There's something to be said for the feeling of outgrowing a place. I decided that was it. That was the feeling I've felt ever since returning home from college. I hadn't been home for this long since I was eighteen years old. After graduating a semester early a few weeks ago, Darry managed to talk me into coming home for a few months. I hemmed and hawed about it - living in a city like New York has a way of liberating you in the same way that a small town in Oklahoma can make you feel too small - but finally conceded defeat and agreed to move back in with him and Soda before I found a job.

It wasn't the idea of seeing them that deterred me from returning home. Lord knows my arm doesn't need to be twisted to find an excuse to see Sodapop, Darry, and the gang. It was the idea of not wanting to leave again. Of getting too comfortable for my own good, I guess.

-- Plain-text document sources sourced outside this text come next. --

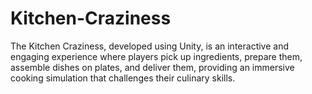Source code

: # Kitchen-Craziness
The Kitchen Craziness, developed using Unity, is an interactive and engaging experience where players pick up ingredients, prepare them, assemble dishes on plates, and deliver them, providing an immersive cooking simulation that challenges their culinary skills.
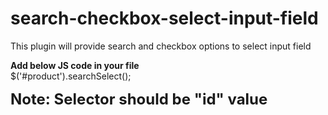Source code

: # search-checkbox-select-input-field
This plugin will provide search and checkbox options to select input field

<b>Add below JS code in your file</b>
<br>
$('#product').searchSelect();

<b style="font-size: 24px;">Note: Selector should be "id" value</b>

Before I could dwell too long on the irrational doom I've felt since I walked in the door, I had to admit that it was good to be back home. Where I was just Ponyboy. Where everyone knew embarrassing stories about me and knew how I liked my eggs cooked and I never had to remind them of anything about myself. I didn't have to make myself look cool or nuanced in their presence. They knew who I was. They loved me for who I was.

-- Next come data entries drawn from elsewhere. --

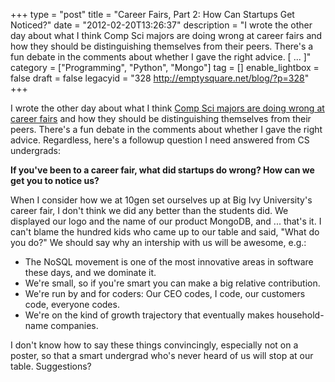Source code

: +++
type = "post"
title = "Career Fairs, Part 2: How Can Startups Get Noticed?"
date = "2012-02-20T13:26:37"
description = "I wrote the other day about what I think Comp Sci majors are doing wrong at career fairs and how they should be distinguishing themselves from their peers. There's a fun debate in the comments about whether I gave the right advice. [ ... ]"
category = ["Programming", "Python", "Mongo"]
tag = []
enable_lightbox = false
draft = false
legacyid = "328 http://emptysquare.net/blog/?p=328"
+++

<p>I wrote the other day about what I think <a href="/blog/so-youre-coming-to-a-career-fair/">Comp Sci majors are doing
wrong at career fairs</a> and how
they should be distinguishing themselves from their peers. There's a fun
debate in the comments about whether I gave the right advice.
Regardless, here's a followup question I need answered from CS
undergrads:</p>
<p><strong>If you've been to a career fair, what did startups do wrong? How can
we get you to notice us?</strong></p>
<p>When I consider how we at 10gen set ourselves up at Big Ivy University's
career fair, I don't think we did any better than the students did. We
displayed our logo and the name of our product MongoDB, and ... that's
it. I can't blame the hundred kids who came up to our table and said,
"What do you do?" We should say why an intership with us will be
awesome, e.g.:</p>
<ul>
<li>The NoSQL movement is one of the most innovative areas in software
    these days, and we dominate it.</li>
<li>We're small, so if you're smart you can make a big relative
    contribution.</li>
<li>We're run by and for coders: Our CEO codes, I code, our customers
    code, everyone codes.</li>
<li>We're on the kind of growth trajectory that eventually makes
    household-name companies.</li>
</ul>
<p>I don't know how to say these things convincingly, especially not on a
poster, so that a smart undergrad who's never heard of us will stop at
our table. Suggestions?</p>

Darry has all the Christmas decorations sitting in boxes scattered on the floor when I walk in. Him and Soda had refused to decorate without me the past few years. It was something we did together and a tradition that meant even more for him to continue since mom and dad were gone.

Our mother loved Christmas. I try my best not to tear up when I notice that Darry has her Loretta Lynn Christmas album sitting on top of the record player, waiting for us to play it and sit in bittersweet silence like we've done every year. Decorating for Christmas reminds me of her the most, I've decided.

I couldn't believe this was almost the tenth Christmas without them. It feels like a lifetime.

When I set foot into my childhood bedroom, I was overwhelmed with nostalgia, like I always am. Nothing changes. Not that I expected it to, but it was like walking through a museum. Back at school, I felt like a nomad. I never really had a place to call my own in New York. I was in a different apartment every few months, and none of them were satisfactory, but I had learned to regard it as charm. Perhaps Sodapop knew this, because he always made sure to leave everything as I had it from the last time I had been there.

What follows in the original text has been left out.